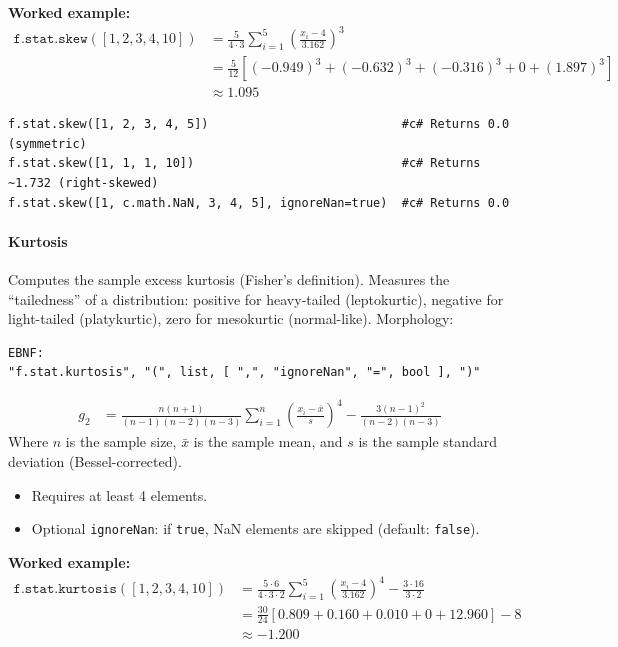 \textbf{Worked example:}
\begin{align*}
\texttt{f.stat.skew}([1, 2, 3, 4, 10]) &= \frac{5}{4 \cdot 3} \sum_{i=1}^{5} \left( \frac{x_i - 4}{3.162} \right)^3 \\
&= \frac{5}{12} \left[ (-0.949)^3 + (-0.632)^3 + (-0.316)^3 + 0 + (1.897)^3 \right] \\
&\approx 1.095
\end{align*}

\begin{verbatim}
f.stat.skew([1, 2, 3, 4, 5])                           #c# Returns 0.0 (symmetric)
f.stat.skew([1, 1, 1, 10])                             #c# Returns ~1.732 (right-skewed)
f.stat.skew([1, c.math.NaN, 3, 4, 5], ignoreNan=true)  #c# Returns 0.0
\end{verbatim}

\paragraph{Kurtosis}
Computes the sample excess kurtosis (Fisher's definition). Measures the ``tailedness'' of a distribution: positive for heavy-tailed (leptokurtic), negative for light-tailed (platykurtic), zero for mesokurtic (normal-like).
Morphology:
\begin{verbatim}
EBNF:
"f.stat.kurtosis", "(", list, [ ",", "ignoreNan", "=", bool ], ")"
\end{verbatim}
\begin{align*}
g_2 &= \frac{n(n+1)}{(n-1)(n-2)(n-3)} \sum_{i=1}^{n} \left( \frac{x_i - \bar{x}}{s} \right)^4 - \frac{3(n-1)^2}{(n-2)(n-3)}
\end{align*}
Where $n$ is the sample size, $\bar{x}$ is the sample mean, and $s$ is the sample standard deviation (Bessel-corrected).
\begin{itemize}
\item Requires at least 4 elements.
\item Optional \texttt{ignoreNan}: if \texttt{true}, NaN elements are skipped (default: \texttt{false}).
\end{itemize}

\textbf{Worked example:}
\begin{align*}
\texttt{f.stat.kurtosis}([1, 2, 3, 4, 10]) &= \frac{5 \cdot 6}{4 \cdot 3 \cdot 2} \sum_{i=1}^{5} \left( \frac{x_i - 4}{3.162} \right)^4 - \frac{3 \cdot 16}{3 \cdot 2} \\
&= \frac{30}{24} \left[ 0.809 + 0.160 + 0.010 + 0 + 12.960 \right] - 8 \\
&\approx -1.200
\end{align*}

==================================================

-- EXERCISE BRIEF --
Everything from the line containing "NaN elements are" to the end of the listing above must be returned exactly. Both end lines belong in it.

-- FINISHED EXERCISE --
\item Optional \texttt{ignoreNan}: if \texttt{true}, NaN elements are skipped (default: \texttt{false}).
\end{itemize}

\textbf{Worked example:}
\begin{align*}
\texttt{f.stat.kurtosis}([1, 2, 3, 4, 10]) &= \frac{5 \cdot 6}{4 \cdot 3 \cdot 2} \sum_{i=1}^{5} \left( \frac{x_i - 4}{3.162} \right)^4 - \frac{3 \cdot 16}{3 \cdot 2} \\
&= \frac{30}{24} \left[ 0.809 + 0.160 + 0.010 + 0 + 12.960 \right] - 8 \\
&\approx -1.200
\end{align*}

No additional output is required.